Que le préjudice allégué consistant dans la minoration de l'avantage RCPN servi à l'intéressé est devenu actuel au moment où ce salarié s'est trouvé en droit de prétendre à la liquidation de ses droits , soit en 1990 et son action introduite en novembre 2006, n'était pas atteinte par la prescription de l'article 2262 ancien du Code civil.
Que l'exception soulevée sera rejetée.
Sur le bien fondé de la demande
Attendu que le salarié conteste le mode de calcul opéré par l'employeur de l'avantage RCPN au regard de la lecture de l'article 25 dudit régime, faisant valoir qu'ont été pris en compte des points acquis pendant sa période de préretraite et de chômage subséquent de même que des points attribués « gratuitement » pendant sa période d'activité dans la société NAPHTACHIMIE.
Que pour lui, seuls les points ayant donné lieu à des cotisations de la part de NAPHTACHIMIE peuvent être déduits.
Que l'employeur soutient qu'il y a lieu à interprétation des dispositions dudit article et notamment les expressions « pendant le temps de présence » et « en fonction des seules cotisations patronales », alors que le règlement ne fait nulle part de points gratuits.
Attendu que le salarié a droit à une allocation complémentaire égale à la différence entre « les Pensions Totales « et les prestations visées à l'article 25 dudit Régime dont il peut bénéficier par ailleurs, pour lui verser in fine une garantie de pension calculée en fonction de son ancienneté.
Que le litige porte sur la nature des prestations à déduire telles que prévues à l'article 25, lequel est libellé en ces termes :
« sont notamment déductibles :
pour les pensions de retraite ;
Les pensions de retraite versées par la Sécurité Sociale, à l'exception des majorations pour conjointe et enfants à charge. Ces pensions sont retenues seulement pour leur fraction acquise pendant le temps de présence à NAPHTACHIMIE ou sociétés actionnaires et correspondant aux seules cotisations incombant à l'employeur.. »
Que de même pour les pensions de retraite complémentaire, il est de nouveau mentionné :
« Ces pensions sont retenues seulement pour leur fraction correspondant au nombre de points acquis pendant le temps de présence à NAPHTACHIMIE ou sociétés actionnaires en fonction des seules cotisations incombant à l'employeur ».

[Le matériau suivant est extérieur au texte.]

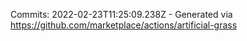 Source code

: Commits: 2022-02-23T11:25:09.238Z - Generated via https://github.com/marketplace/actions/artificial-grass
<br>
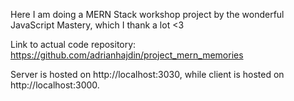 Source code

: Here I am doing a MERN Stack workshop project by the wonderful JavaScript Mastery, which I thank a lot <3

Link to actual code repository: https://github.com/adrianhajdin/project_mern_memories

Server is hosted on http://localhost:3030, while client is hosted on http://localhost:3000. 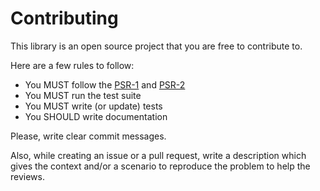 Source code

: Contributing
============
This library is an open source project that you are free to contribute to.

Here are a few rules to follow:
* You MUST follow the [PSR-1](http://www.php-fig.org/psr/1/) and [PSR-2](http://www.php-fig.org/psr/2/)
* You MUST run the test suite
* You MUST write (or update) tests
* You SHOULD write documentation

Please, write clear commit messages.

Also, while creating an issue or a pull request, write a description which gives the context and/or a scenario to
reproduce the problem to help the reviews.
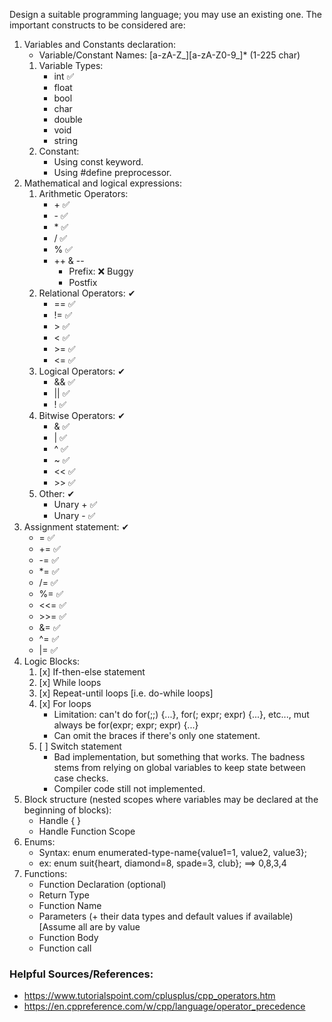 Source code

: Design a suitable programming language; you may use an existing one. The important constructs to be considered are:
1. Variables and Constants declaration:
	* Variable/Constant Names: [a-zA-Z_][a-zA-Z0-9_]* (1-225 char)
    1. Variable Types:
		* int ✅
		* float
		* bool
		* char
		* double
		* void
		* string
	2. Constant:
		* Using const keyword.
		* Using #define preprocessor.
2. Mathematical and logical expressions:
    1. Arithmetic Operators:
		* \+ ✅
		* \- ✅
		* \* ✅
		* / ✅
		* % ✅
		* ++ & --
			* Prefix: ❌ Buggy
			* Postfix
    2. Relational Operators: ✔
		* == ✅
		* != ✅
		* \> ✅
		* < ✅
		* \>= ✅
		* <= ✅
    3. Logical Operators: ✔
		* && ✅
		* || ✅
		* ! ✅
    4. Bitwise Operators: ✔
		* & ✅
		* | ✅
		* ^ ✅
		* ~ ✅
		* << ✅
		* \>> ✅
	5. Other: ✔
		* Unary + ✅
		* Unary - ✅
3. Assignment statement: ✔
	* = ✅
	* += ✅
	* -= ✅
	* *= ✅
	* /= ✅
	* %= ✅
	* <<= ✅
	* \>>= ✅
	* &= ✅
	* ^= ✅
	* |= ✅
4. Logic Blocks:
	1. [x] If-then-else statement
	2. [x] While loops
	3. [x] Repeat-until loops [i.e. do-while loops]
	4. [x] For loops
        - Limitation: can't do for(;;) {...}, for(; expr; expr) {...}, etc..., mut always be for(expr; expr; expr) {...}
        - Can omit the braces if there's only one statement.
	5. [ ] Switch statement
        - Bad implementation, but something that works. The badness stems from relying on global variables to keep state between case checks.
        - Compiler code still not implemented.
5. Block structure (nested scopes where variables may be
declared at the beginning of blocks):
	* Handle { }
	* Handle Function Scope
6. Enums:
	* Syntax: enum enumerated-type-name{value1=1, value2, value3};
	* ex: enum suit{heart, diamond=8, spade=3, club}; ==> 0,8,3,4
7. Functions:
	* Function Declaration (optional)
	* Return Type
	* Function Name
	* Parameters (+ their data types and default values if available) [Assume all are by value
	* Function Body
	* Function call
### Helpful Sources/References:
* https://www.tutorialspoint.com/cplusplus/cpp_operators.htm
* https://en.cppreference.com/w/cpp/language/operator_precedence
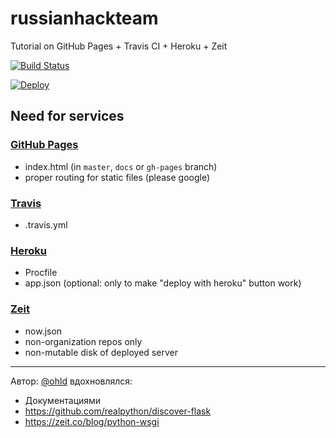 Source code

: # russianhackteam
Tutorial on GitHub Pages + Travis CI + Heroku + Zeit

[![Build Status](https://travis-ci.org/morejust/russianhackteam.svg?branch=master)](https://travis-ci.org/morejust/russianhackteam)

[![Deploy](https://www.herokucdn.com/deploy/button.svg)](https://heroku.com/deploy)

## Need for services

### [GitHub Pages](https://morejust.github.io/russianhackteam)

* index.html (in `master`, `docs` or `gh-pages` branch)
* proper routing for static files (please google)

### [Travis](https://travis-ci.org/morejust/russianhackteam)

* .travis.yml

### [Heroku](https://russianhackteam.herokuapp.com/)

* Procfile
* app.json (optional: only to make "deploy with heroku" button work)

### [Zeit](https://russianhackteam.okhlopkov.now.sh)

* now.json
* non-organization repos only
* non-mutable disk of deployed server




-----------
Автор: [@ohld](https://okhlopkov.com) вдохновлялся:
* Документациями
* https://github.com/realpython/discover-flask
* https://zeit.co/blog/python-wsgi
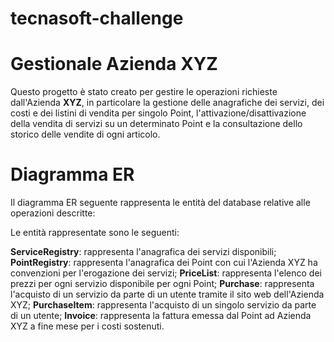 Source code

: # tecnasoft-challenge

# Gestionale Azienda XYZ
Questo progetto è stato creato per gestire le operazioni richieste dall'Azienda **XYZ**, in particolare la gestione delle anagrafiche dei servizi, dei costi e dei listini di vendita per singolo Point, l'attivazione/disattivazione della vendita di servizi su un determinato Point e la consultazione dello storico delle vendite di ogni articolo.

# Diagramma ER
Il diagramma ER seguente rappresenta le entità del database relative alle operazioni descritte:

Le entità rappresentate sono le seguenti:

**ServiceRegistry**: rappresenta l'anagrafica dei servizi disponibili;
**PointRegistry**: rappresenta l'anagrafica dei Point con cui l'Azienda XYZ ha convenzioni per l'erogazione dei servizi;
**PriceList**: rappresenta l'elenco dei prezzi per ogni servizio disponibile per ogni Point;
**Purchase**: rappresenta l'acquisto di un servizio da parte di un utente tramite il sito web dell'Azienda XYZ;
**PurchaseItem**: rappresenta l'acquisto di un singolo servizio da parte di un utente;
**Invoice**: rappresenta la fattura emessa dal Point ad Azienda XYZ a fine mese per i costi sostenuti.
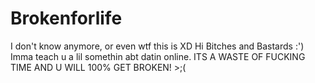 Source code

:# Brokenforlife
I don't know anymore, or even wtf this is XD
Hi Bitches and Bastards :') Imma teach u a lil somethin abt datin online. ITS A WASTE OF FUCKING TIME AND U WILL 100% GET BROKEN! >;(
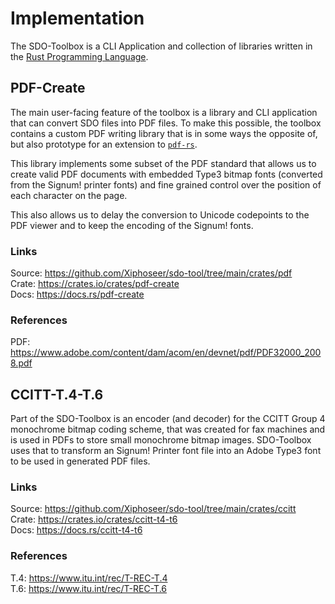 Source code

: # Implementation

The SDO-Toolbox is a CLI Application and collection of libraries written
in the [Rust Programming Language](https://rust-lang.org).

## PDF-Create

The main user-facing feature of the toolbox is a library and CLI application
that can convert SDO files into PDF files. To make this possible, the
toolbox contains a custom PDF writing library that is in some ways the
opposite of, but also prototype for an extension to [`pdf-rs`].

This library implements some subset of the PDF standard that allows
us to create valid PDF documents with embedded Type3 bitmap fonts
(converted from the Signum! printer fonts) and fine grained control
over the position of each character on the page.

This also allows us to delay the conversion to Unicode codepoints
to the PDF viewer and to keep the encoding of the Signum! fonts.

### Links

Source: <https://github.com/Xiphoseer/sdo-tool/tree/main/crates/pdf>  
Crate: <https://crates.io/crates/pdf-create>  
Docs: <https://docs.rs/pdf-create>

### References

PDF: <https://www.adobe.com/content/dam/acom/en/devnet/pdf/PDF32000_2008.pdf>

[`pdf-rs`]: https://crates.io/crates/pdf

## CCITT-T.4-T.6

Part of the SDO-Toolbox is an encoder (and decoder) for the CCITT Group 4
monochrome bitmap coding scheme, that was created for fax machines and
is used in PDFs to store small monochrome bitmap images. SDO-Toolbox
uses that to transform an Signum! Printer font file into an Adobe Type3
font to be used in generated PDF files.

### Links

Source: <https://github.com/Xiphoseer/sdo-tool/tree/main/crates/ccitt>  
Crate: <https://crates.io/crates/ccitt-t4-t6>  
Docs: <https://docs.rs/ccitt-t4-t6>

### References

T.4: <https://www.itu.int/rec/T-REC-T.4>  
T.6: <https://www.itu.int/rec/T-REC-T.6> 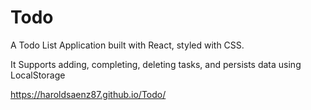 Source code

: # Todo
A Todo List Application built with React, styled with CSS.

It Supports adding, completing, deleting tasks, and persists data using LocalStorage

https://haroldsaenz87.github.io/Todo/
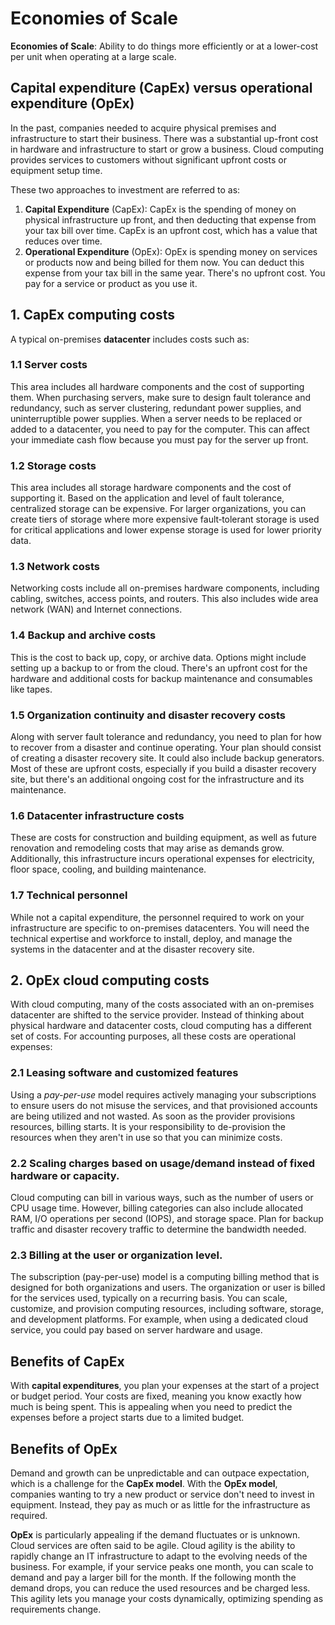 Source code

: # Economies of Scale
__Economies of Scale__: Ability to do things more efficiently or at a lower-cost per unit when operating at a large scale.

## Capital expenditure (CapEx) versus operational expenditure (OpEx)
In the past, companies needed to acquire physical premises and infrastructure to start their business. There was a substantial up-front cost in hardware and infrastructure to start or grow a business. Cloud computing provides services to customers without significant upfront costs or equipment setup time.

These two approaches to investment are referred to as:
1. __Capital Expenditure__ (CapEx): CapEx is the spending of money on physical infrastructure up front, and then deducting that expense from your tax bill over time. CapEx is an upfront cost, which has a value that reduces over time.
2. __Operational Expenditure__ (OpEx): OpEx is spending money on services or products now and being billed for them now. You can deduct this expense from your tax bill in the same year. There's no upfront cost. You pay for a service or product as you use it.

## 1. CapEx computing costs
A typical on-premises __datacenter__ includes costs such as:
### 1.1 Server costs
This area includes all hardware components and the cost of supporting them. When purchasing servers, make sure to design fault tolerance and redundancy, such as server clustering, redundant power supplies, and uninterruptible power supplies. When a server needs to be replaced or added to a datacenter, you need to pay for the computer. This can affect your immediate cash flow because you must pay for the server up front.
### 1.2 Storage costs
This area includes all storage hardware components and the cost of supporting it. Based on the application and level of fault tolerance, centralized storage can be expensive. For larger organizations, you can create tiers of storage where more expensive fault‐tolerant storage is used for critical applications and lower expense storage is used for lower priority data.
### 1.3 Network costs
Networking costs include all on-premises hardware components, including cabling, switches, access points, and routers. This also includes wide area network (WAN) and Internet connections.
### 1.4 Backup and archive costs
This is the cost to back up, copy, or archive data. Options might include setting up a backup to or from the cloud. There's an upfront cost for the hardware and additional costs for backup maintenance and consumables like tapes.
### 1.5 Organization continuity and disaster recovery costs
Along with server fault tolerance and redundancy, you need to plan for how to recover from a disaster and continue operating. Your plan should consist of creating a disaster recovery site. It could also include backup generators. Most of these are upfront costs, especially if you build a disaster recovery site, but there's an additional ongoing cost for the infrastructure and its maintenance.
### 1.6 Datacenter infrastructure costs
These are costs for construction and building equipment, as well as future renovation and remodeling costs that may arise as demands grow. Additionally, this infrastructure incurs operational expenses for electricity, floor space, cooling, and building maintenance.
### 1.7 Technical personnel
While not a capital expenditure, the personnel required to work on your infrastructure are specific to on-premises datacenters. You will need the technical expertise and workforce to install, deploy, and manage the systems in the datacenter and at the disaster recovery site.

## 2. OpEx cloud computing costs
With cloud computing, many of the costs associated with an on-premises datacenter are shifted to the service provider. Instead of thinking about physical hardware and datacenter costs, cloud computing has a different set of costs. For accounting purposes, all these costs are operational expenses:
### 2.1 Leasing software and customized features
Using a _pay-per-use_ model requires actively managing your subscriptions to ensure users do not misuse the services, and that provisioned accounts are being utilized and not wasted. As soon as the provider provisions resources, billing starts. It is your responsibility to de-provision the resources when they aren't in use so that you can minimize costs.
### 2.2 Scaling charges based on usage/demand instead of fixed hardware or capacity.
Cloud computing can bill in various ways, such as the number of users or CPU usage time. However, billing categories can also include allocated RAM, I/O operations per second (IOPS), and storage space. Plan for backup traffic and disaster recovery traffic to determine the bandwidth needed.
### 2.3 Billing at the user or organization level.
The subscription (pay-per-use) model is a computing billing method that is designed for both organizations and users. The organization or user is billed for the services used, typically on a recurring basis. You can scale, customize, and provision computing resources, including software, storage, and development platforms. For example, when using a dedicated cloud service, you could pay based on server hardware and usage.

## Benefits of CapEx
With __capital expenditures__, you plan your expenses at the start of a project or budget period. Your costs are fixed, meaning you know exactly how much is being spent. This is appealing when you need to predict the expenses before a project starts due to a limited budget.

## Benefits of OpEx
Demand and growth can be unpredictable and can outpace expectation, which is a challenge for the __CapEx model__. With the __OpEx model__, companies wanting to try a new product or service don't need to invest in equipment. Instead, they pay as much or as little for the infrastructure as required.

__OpEx__ is particularly appealing if the demand fluctuates or is unknown. Cloud services are often said to be agile. Cloud agility is the ability to rapidly change an IT infrastructure to adapt to the evolving needs of the business. For example, if your service peaks one month, you can scale to demand and pay a larger bill for the month. If the following month the demand drops, you can reduce the used resources and be charged less. This agility lets you manage your costs dynamically, optimizing spending as requirements change.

Que dès lors, les pensions déductibles devaient réunir les deux critères (temps de présence et cotisation pour l'employeur).
Attendu qu'en l'espèce, peut donc être assimilé à « ce temps de présence « au sens du texte susvisé, la période du FNE correspond entre la date du départ anticipé du salarié et celle de son soixantième anniversaire et que dès lors, les prestations complémentaires de retraite qui lui seraient acquises pour ladite période doivent être exonérées des déductions des « parts patronales des pensions » qui sont dues au titre de la même période.
Attendu qu'il résulte de l'expertise un mode de calcul et d'intégration des points gratuits que la société NAPHTACHIMIE ne peut plus contester ayant formellement admis qu'elle avait gelé le RCPN.
Qu'il en résulte un préjudice correspondant à la période d'activité et aux points gratuits non cotisés par l'employeur.
Qu'en effet, l'expert a relevé que la société NAPHATCHIMIE avait lorsqu'elle a calculé l'avantage RCPN, opéré des déductions au titre de la totalité des points gratuits attribués au salarié et pour lesquels elle n'avait pas cotisé.
Qu'il importe peu que le texte ne mentionne pas expressément le terme de points gratuits, mais celui-ci se déduit a contrario de l'expression « en fonction des cotisations incombant à l'employeur ».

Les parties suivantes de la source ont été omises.